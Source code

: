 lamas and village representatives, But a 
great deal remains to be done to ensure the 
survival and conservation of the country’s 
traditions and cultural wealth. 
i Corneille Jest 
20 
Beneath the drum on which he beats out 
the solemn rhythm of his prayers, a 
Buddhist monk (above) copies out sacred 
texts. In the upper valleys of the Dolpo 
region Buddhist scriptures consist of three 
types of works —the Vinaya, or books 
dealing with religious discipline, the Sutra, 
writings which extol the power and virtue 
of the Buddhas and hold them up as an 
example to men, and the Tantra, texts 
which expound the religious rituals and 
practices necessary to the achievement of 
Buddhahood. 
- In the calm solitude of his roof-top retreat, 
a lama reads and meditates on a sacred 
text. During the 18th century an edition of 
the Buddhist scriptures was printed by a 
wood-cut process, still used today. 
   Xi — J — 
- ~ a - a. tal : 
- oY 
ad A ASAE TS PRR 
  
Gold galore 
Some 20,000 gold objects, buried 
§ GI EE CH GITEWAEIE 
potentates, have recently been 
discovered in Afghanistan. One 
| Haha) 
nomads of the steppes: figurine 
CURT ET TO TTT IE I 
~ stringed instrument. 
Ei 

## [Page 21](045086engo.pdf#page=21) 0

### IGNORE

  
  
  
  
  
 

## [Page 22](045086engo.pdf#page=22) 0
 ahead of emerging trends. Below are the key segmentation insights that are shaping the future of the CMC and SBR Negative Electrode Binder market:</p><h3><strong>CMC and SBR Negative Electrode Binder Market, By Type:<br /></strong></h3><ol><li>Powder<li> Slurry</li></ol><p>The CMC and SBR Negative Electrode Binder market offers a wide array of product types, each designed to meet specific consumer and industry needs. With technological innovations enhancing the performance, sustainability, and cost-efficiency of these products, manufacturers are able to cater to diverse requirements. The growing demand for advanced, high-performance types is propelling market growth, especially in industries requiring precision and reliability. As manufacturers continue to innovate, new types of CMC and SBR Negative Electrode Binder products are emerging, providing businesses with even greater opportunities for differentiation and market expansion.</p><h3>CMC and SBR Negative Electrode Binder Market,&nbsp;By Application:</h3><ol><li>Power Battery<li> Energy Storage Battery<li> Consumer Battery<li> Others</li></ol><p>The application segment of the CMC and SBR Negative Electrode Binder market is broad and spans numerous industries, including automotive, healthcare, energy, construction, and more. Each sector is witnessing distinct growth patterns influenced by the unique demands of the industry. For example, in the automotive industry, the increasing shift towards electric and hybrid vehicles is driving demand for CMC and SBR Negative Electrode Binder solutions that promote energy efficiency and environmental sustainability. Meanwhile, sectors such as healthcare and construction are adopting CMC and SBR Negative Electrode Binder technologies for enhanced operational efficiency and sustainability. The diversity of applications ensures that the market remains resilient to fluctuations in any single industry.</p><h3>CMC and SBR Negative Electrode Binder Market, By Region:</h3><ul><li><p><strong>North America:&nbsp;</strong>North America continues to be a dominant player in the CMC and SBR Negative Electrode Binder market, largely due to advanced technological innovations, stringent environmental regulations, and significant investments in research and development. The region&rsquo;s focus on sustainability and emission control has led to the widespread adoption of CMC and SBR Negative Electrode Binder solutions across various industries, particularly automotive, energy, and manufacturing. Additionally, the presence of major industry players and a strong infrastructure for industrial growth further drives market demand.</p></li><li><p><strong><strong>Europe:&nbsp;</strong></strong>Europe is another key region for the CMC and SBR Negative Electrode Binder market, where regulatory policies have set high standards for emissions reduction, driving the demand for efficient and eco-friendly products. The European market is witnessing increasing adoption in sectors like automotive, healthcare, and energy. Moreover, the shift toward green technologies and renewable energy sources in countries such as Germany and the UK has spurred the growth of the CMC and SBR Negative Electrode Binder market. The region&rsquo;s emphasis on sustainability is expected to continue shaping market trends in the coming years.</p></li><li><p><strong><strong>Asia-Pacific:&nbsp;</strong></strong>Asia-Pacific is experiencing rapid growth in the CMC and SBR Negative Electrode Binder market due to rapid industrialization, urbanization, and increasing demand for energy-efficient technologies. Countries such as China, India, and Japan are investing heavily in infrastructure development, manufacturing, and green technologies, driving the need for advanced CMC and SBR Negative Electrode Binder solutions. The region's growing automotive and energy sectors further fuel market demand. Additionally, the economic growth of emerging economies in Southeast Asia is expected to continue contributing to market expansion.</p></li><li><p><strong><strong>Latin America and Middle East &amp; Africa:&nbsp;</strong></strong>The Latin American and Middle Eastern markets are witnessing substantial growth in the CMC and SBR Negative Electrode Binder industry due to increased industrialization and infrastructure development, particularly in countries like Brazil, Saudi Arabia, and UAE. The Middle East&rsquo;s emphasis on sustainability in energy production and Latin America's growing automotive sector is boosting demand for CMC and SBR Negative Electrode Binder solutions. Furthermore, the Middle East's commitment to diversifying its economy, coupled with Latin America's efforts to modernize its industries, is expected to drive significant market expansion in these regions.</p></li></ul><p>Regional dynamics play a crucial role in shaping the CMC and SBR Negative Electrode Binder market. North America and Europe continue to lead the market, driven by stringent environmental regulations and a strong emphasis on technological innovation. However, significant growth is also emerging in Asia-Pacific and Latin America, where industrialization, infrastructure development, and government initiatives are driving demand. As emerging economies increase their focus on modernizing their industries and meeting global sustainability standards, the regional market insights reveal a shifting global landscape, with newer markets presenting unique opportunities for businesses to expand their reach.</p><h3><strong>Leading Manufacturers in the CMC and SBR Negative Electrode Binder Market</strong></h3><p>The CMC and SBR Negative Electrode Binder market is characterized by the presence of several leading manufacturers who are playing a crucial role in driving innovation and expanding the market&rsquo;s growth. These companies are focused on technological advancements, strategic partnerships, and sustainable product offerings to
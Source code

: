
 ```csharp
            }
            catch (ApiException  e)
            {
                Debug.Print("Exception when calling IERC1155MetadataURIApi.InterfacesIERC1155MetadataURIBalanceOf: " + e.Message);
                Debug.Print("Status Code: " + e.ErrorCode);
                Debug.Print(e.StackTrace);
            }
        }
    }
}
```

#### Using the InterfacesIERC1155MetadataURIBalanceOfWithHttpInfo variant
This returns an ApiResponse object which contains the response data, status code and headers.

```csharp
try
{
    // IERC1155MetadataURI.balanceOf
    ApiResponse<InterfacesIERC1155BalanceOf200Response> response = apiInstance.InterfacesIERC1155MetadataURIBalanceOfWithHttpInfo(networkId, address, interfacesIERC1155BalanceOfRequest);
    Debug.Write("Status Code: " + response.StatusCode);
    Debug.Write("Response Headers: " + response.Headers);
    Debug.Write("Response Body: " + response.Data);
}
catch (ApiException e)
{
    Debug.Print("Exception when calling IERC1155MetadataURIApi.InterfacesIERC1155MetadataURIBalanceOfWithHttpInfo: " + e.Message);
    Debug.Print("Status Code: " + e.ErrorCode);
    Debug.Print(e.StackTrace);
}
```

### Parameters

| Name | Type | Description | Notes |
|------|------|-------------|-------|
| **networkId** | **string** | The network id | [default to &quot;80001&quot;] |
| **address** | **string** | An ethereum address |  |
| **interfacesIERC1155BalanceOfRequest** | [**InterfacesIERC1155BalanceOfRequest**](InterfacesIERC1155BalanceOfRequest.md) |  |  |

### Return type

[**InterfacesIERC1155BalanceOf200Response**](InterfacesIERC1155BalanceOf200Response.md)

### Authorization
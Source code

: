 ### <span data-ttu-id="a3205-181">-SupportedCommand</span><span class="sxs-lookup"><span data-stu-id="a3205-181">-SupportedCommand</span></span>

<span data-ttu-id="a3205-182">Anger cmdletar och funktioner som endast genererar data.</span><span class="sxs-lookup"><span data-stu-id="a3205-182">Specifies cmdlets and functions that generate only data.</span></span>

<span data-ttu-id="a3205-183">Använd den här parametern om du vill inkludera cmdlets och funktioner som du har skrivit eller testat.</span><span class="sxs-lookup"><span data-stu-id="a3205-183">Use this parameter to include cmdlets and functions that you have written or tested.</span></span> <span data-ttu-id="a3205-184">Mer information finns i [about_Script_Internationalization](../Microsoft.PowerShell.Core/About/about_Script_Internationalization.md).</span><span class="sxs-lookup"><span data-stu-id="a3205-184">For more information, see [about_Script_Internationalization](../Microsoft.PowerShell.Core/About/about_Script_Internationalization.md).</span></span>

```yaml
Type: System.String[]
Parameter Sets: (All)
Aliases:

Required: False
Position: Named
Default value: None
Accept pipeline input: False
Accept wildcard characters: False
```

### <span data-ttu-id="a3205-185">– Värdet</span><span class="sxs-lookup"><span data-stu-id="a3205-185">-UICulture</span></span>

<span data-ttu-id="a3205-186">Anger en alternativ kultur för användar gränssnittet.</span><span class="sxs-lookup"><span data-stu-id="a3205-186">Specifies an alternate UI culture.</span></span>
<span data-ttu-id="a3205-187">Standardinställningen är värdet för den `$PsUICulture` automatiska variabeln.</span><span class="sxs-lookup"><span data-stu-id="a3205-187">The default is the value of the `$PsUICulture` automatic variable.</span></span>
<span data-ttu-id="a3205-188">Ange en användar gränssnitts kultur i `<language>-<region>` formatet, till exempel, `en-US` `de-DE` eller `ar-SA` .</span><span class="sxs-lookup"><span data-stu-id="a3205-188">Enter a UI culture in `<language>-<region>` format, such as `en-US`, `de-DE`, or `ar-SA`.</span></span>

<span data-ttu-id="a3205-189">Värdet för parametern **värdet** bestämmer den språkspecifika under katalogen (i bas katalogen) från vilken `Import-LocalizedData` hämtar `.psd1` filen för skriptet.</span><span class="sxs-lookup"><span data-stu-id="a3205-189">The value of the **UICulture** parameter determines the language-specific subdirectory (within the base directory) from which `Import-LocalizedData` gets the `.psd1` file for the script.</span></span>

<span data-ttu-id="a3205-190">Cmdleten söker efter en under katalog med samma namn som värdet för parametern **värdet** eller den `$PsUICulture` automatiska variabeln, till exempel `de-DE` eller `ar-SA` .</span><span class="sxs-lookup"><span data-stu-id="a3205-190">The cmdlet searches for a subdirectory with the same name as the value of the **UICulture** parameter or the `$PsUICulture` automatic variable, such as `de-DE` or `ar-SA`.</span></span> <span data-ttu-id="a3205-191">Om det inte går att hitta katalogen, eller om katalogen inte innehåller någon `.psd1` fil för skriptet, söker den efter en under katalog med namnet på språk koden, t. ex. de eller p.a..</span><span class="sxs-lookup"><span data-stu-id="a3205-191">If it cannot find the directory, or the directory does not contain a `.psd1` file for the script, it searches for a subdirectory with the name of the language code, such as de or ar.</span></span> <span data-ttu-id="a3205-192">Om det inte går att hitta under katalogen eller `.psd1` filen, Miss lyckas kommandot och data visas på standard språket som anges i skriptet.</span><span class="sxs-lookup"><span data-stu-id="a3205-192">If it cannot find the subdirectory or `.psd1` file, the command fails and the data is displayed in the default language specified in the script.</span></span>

============

■ Description of the task ■
Search the data above for the word "användar", then gather each line in which it appears.

■ Response area ■
<span data-ttu-id="a3205-186">Anger en alternativ kultur för användar gränssnittet.</span><span class="sxs-lookup"><span data-stu-id="a3205-186">Specifies an alternate UI culture.</span></span>
<span data-ttu-id="a3205-188">Ange en användar gränssnitts kultur i `<language>-<region>` formatet, till exempel, `en-US` `de-DE` eller `ar-SA` .</span><span class="sxs-lookup"><span data-stu-id="a3205-188">Enter a UI culture in `<language>-<region>` format, such as `en-US`, `de-DE`, or `ar-SA`.</span></span>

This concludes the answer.